* EXERCISE GOAL
Would you repeat exactly the part of the listing below that runs from the line containing "2022-11-05 & US & 6571 \\" down to the line containing "influenza hospitalizations. This", inclusive, and nothing else?

* INFORMATION PROVIDED
Start of Block
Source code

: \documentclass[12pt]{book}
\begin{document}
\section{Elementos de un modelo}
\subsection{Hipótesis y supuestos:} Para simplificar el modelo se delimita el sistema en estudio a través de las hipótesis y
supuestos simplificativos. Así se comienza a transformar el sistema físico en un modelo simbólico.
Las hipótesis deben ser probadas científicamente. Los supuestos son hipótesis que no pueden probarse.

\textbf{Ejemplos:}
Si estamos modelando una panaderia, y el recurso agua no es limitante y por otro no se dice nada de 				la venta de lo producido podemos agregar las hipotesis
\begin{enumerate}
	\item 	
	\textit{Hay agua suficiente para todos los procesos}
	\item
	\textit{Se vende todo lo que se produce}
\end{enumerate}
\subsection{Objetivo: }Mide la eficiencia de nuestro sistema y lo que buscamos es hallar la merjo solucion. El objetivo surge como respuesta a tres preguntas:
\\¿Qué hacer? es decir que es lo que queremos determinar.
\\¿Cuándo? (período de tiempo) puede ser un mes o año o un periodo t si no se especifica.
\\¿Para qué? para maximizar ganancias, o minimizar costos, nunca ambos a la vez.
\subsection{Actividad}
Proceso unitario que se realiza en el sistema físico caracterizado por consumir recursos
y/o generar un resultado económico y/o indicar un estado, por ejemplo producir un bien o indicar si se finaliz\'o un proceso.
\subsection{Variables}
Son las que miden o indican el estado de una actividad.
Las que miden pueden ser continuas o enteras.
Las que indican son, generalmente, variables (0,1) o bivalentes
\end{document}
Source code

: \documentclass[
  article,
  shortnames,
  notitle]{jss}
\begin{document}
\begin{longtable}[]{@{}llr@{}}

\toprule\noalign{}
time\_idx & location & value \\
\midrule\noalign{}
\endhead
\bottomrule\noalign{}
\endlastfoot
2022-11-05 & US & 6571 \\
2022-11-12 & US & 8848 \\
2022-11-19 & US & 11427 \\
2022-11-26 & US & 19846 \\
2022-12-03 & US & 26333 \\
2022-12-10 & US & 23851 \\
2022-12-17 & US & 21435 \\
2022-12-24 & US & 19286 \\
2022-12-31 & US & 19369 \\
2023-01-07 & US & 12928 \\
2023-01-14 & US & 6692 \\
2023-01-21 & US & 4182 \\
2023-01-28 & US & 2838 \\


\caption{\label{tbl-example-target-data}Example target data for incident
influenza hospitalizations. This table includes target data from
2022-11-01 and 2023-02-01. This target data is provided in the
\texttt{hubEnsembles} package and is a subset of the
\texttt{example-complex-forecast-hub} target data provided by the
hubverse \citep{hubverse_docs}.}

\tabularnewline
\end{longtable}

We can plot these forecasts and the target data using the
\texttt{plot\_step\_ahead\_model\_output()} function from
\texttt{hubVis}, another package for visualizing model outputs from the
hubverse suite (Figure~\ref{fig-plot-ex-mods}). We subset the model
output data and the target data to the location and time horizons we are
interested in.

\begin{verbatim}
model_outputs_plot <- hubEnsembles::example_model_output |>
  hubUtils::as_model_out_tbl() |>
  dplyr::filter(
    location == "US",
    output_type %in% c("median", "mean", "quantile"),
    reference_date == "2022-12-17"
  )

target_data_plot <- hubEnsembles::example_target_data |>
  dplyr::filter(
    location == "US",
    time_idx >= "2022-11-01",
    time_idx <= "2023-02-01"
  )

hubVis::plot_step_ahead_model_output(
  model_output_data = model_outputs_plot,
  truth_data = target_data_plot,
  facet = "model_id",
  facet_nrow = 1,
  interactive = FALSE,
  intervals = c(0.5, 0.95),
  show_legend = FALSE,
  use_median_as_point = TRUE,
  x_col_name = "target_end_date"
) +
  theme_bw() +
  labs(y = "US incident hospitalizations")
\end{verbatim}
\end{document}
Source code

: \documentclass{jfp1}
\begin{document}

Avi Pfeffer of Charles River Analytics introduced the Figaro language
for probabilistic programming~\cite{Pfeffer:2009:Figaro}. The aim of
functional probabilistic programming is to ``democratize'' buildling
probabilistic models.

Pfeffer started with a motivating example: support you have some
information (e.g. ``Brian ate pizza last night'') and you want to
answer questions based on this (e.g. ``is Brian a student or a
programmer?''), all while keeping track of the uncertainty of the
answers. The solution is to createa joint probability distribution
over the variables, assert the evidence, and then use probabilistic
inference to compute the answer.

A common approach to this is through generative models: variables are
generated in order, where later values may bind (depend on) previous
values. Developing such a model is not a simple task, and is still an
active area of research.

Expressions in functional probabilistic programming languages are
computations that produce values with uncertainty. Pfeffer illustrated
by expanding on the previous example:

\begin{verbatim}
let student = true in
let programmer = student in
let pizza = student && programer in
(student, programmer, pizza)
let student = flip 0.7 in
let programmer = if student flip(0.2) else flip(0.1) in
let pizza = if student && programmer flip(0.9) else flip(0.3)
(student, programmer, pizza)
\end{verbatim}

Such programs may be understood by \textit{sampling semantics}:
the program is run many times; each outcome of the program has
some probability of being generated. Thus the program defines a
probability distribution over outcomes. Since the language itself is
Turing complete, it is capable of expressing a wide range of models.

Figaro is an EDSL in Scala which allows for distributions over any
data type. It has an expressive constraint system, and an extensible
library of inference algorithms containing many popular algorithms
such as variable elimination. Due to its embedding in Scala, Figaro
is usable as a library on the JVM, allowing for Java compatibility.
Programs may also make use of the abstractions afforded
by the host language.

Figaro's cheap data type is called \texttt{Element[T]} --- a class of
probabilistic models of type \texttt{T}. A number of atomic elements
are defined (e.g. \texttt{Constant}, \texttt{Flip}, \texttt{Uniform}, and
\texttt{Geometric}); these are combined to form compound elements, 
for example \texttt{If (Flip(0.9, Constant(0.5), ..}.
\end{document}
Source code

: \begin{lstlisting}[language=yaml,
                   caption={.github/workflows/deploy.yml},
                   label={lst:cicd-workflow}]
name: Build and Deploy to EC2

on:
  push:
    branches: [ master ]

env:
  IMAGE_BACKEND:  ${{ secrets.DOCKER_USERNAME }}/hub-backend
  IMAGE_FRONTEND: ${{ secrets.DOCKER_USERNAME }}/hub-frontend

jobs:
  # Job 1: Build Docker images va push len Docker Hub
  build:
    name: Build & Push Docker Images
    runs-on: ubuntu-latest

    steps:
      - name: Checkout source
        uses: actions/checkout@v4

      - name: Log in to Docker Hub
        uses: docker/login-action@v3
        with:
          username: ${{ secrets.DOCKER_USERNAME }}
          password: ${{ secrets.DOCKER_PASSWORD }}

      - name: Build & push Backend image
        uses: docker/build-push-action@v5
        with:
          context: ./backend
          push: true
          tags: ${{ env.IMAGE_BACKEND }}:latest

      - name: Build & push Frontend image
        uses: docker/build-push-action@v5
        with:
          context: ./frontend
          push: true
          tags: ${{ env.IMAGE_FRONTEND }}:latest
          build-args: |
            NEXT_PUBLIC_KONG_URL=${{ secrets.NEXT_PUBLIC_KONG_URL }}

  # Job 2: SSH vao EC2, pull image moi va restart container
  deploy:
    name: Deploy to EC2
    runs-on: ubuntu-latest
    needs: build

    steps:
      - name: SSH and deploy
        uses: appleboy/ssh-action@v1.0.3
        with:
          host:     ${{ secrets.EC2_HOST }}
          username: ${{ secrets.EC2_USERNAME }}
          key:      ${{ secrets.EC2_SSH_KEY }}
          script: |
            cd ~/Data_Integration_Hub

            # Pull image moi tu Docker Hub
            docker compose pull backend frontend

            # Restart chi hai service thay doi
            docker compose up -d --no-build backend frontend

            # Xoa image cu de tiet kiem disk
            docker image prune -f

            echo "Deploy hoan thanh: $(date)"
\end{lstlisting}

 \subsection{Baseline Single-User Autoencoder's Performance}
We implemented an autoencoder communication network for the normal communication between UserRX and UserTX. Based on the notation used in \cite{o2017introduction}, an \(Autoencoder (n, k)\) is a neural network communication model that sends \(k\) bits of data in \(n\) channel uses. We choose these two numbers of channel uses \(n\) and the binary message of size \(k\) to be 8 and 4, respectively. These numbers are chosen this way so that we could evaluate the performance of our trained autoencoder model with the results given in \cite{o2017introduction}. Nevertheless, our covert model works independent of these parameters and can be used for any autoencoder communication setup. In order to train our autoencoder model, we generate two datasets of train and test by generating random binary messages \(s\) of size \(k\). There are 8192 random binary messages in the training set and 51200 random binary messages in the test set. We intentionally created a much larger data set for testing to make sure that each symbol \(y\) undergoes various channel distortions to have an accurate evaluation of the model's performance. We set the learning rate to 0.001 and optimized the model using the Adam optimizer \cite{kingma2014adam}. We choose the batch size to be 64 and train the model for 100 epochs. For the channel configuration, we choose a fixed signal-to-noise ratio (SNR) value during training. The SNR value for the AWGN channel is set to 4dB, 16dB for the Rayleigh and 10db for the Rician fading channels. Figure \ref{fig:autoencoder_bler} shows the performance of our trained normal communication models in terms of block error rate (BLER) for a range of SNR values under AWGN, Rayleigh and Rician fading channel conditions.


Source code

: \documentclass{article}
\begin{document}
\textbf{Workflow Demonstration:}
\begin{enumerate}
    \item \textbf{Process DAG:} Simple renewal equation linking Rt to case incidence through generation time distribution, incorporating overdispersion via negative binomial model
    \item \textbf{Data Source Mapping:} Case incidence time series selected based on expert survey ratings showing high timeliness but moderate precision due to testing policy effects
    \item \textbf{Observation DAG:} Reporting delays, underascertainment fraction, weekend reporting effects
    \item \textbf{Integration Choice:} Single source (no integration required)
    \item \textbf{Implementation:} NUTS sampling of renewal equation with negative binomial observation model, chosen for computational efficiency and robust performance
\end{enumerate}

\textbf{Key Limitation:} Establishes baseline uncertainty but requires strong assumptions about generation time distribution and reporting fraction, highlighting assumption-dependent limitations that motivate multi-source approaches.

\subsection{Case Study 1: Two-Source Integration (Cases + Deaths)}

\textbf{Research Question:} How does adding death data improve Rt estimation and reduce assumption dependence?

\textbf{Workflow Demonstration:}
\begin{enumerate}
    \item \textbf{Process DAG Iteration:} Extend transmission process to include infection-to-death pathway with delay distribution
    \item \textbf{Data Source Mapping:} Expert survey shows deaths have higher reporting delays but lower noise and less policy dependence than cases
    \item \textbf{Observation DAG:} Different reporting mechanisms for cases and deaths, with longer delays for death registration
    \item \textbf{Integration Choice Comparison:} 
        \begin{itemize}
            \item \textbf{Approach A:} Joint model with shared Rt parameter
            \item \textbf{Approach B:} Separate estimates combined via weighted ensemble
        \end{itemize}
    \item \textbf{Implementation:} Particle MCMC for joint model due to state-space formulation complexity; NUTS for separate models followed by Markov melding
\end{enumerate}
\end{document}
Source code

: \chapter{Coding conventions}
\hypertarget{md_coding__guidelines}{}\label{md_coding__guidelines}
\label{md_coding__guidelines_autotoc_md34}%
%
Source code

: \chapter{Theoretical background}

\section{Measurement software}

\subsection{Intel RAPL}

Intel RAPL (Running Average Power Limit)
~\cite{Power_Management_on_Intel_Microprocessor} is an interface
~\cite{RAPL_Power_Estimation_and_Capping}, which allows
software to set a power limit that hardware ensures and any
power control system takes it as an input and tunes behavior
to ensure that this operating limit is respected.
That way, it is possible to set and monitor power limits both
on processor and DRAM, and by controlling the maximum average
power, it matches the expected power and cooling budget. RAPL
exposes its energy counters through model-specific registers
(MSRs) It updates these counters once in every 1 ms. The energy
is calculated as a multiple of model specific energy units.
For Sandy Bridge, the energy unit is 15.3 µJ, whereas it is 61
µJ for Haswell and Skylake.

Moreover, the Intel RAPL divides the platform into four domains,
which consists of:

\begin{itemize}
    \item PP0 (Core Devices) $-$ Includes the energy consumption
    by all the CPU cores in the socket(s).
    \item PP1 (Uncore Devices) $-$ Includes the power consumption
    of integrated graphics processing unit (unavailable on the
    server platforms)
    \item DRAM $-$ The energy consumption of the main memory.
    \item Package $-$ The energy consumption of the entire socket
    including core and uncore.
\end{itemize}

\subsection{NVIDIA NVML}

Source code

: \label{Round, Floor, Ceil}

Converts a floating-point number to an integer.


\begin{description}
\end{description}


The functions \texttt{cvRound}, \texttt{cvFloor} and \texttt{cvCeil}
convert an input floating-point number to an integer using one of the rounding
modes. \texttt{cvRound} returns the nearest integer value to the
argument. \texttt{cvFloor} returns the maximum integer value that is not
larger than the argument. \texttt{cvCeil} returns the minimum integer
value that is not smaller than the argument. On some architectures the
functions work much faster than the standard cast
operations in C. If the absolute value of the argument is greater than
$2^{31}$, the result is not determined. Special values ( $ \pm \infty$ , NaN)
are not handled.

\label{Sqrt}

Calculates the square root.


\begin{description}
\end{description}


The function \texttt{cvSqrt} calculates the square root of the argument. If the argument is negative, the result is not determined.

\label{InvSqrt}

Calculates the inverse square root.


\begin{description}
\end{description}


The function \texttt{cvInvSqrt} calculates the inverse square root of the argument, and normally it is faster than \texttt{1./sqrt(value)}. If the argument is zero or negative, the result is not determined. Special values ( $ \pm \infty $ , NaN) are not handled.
End of Block
* ANSWER BOX
2022-11-05 & US & 6571 \\
2022-11-12 & US & 8848 \\
2022-11-19 & US & 11427 \\
2022-11-26 & US & 19846 \\
2022-12-03 & US & 26333 \\
2022-12-10 & US & 23851 \\
2022-12-17 & US & 21435 \\
2022-12-24 & US & 19286 \\
2022-12-31 & US & 19369 \\
2023-01-07 & US & 12928 \\
2023-01-14 & US & 6692 \\
2023-01-21 & US & 4182 \\
2023-01-28 & US & 2838 \\


\caption{\label{tbl-example-target-data}Example target data for incident
influenza hospitalizations. This table includes target data from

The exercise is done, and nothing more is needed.